Method 1: Percentile
In the percentile method, all sentence differences are calculated, and splits occur at differences greater than a specified percentile.
text_splitter = SemanticChunker(OpenAIEmbeddings(), breakpoint_threshold_type="percentile")
docs = text_splitter.create_documents([state_of_the_union])
print(docs[0].page_content)
print(len(docs))
Method 2: Standard Deviation
This method splits text when differences exceed a specified number of standard deviations.
text_splitter = SemanticChunker(OpenAIEmbeddings(), breakpoint_threshold_type="standard_deviation")
docs = text_splitter.create_documents([state_of_the_union])
print(docs[0].page_content)
print(len(docs))
Method 3: Interquartile
The interquartile method uses the interquartile range to determine split points.
text_splitter = SemanticChunker(OpenAIEmbeddings(), breakpoint_threshold_type="interquartile")
docs = text_splitter.create_documents([state_of_the_union])
print(docs[0].page_content)
print(len(docs))
Advanced Configurations
Custom Breakpoints
For more control, you can define custom logic to determine breakpoints.

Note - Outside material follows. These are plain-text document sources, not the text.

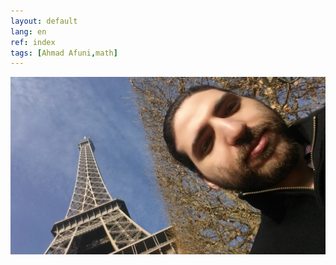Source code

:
 ```yaml
---
layout: default
lang: en
ref: index
tags: [Ahmad Afuni,math]
---
```


![customary scenic pic](me.jpg)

def my_custom_function(sentences):
# Custom logic to determine breakpoints
return breakpoints
text_splitter = SemanticChunker(OpenAIEmbeddings(), custom_breakpoint_function=my_custom_function)
docs = text_splitter.create_documents([state_of_the_union])
print(docs[0].page_content)
Analyzing Results
Finally, you can analyze all the generated chunks to understand the segmentation better.
for doc in docs:
print(doc.page_content)
Complete Code
Here's the complete code for reference:
# Install Dependencies
!pip install --quiet langchain_experimental langchain_openai
# Load Example Data
with open("../../state_of_the_union.txt") as f:
state_of_the_union = f.read()
# Create Text Splitter
from langchain_experimental.text_splitter import SemanticChunker
from langchain_openai.embeddings import OpenAIEmbeddings
text_splitter = SemanticChunker(OpenAIEmbeddings())
# Split Text
docs = text_splitter.create_documents([state_of_the_union])
print(docs[0].page_content)
# Percentile Method
text_splitter = SemanticChunker(OpenAIEmbeddings(), breakpoint_threshold_type="percentile")
docs = text_splitter.create_documents([state_of_the_union])
print(docs[0].page_content)
print(len(docs))
# Standard Deviation Method
text_splitter = SemanticChunker(OpenAIEmbeddings(), breakpoint_threshold_type="standard_deviation")
docs = text_splitter.create_documents([state_of_the_union])
print(docs[0].page_content)
print(len(docs))
# Interquartile Method
text_splitter = SemanticChunker(OpenAIEmbeddings(), breakpoint_threshold_type="interquartile")
docs = text_splitter.create_documents([state_of_the_union])
print(docs[0].page_content)
print(len(docs))
# Custom Breakpoints (example)
def my_custom_function(sentences):
# Custom logic to determine breakpoints
return breakpoints
text_splitter = SemanticChunker(OpenAIEmbeddings(), custom_breakpoint_function=my_custom_function)
docs = text_splitter.create_documents([state_of_the_union])
print(docs[0].page_content)
# Analyzing Results
for doc in docs:
print(doc.page_content)
This tutorial provides a structured approach to implementing semantic chunking using the langchain_experimental
library. Experiment with different methods and configurations to optimize text segmentation for your needs.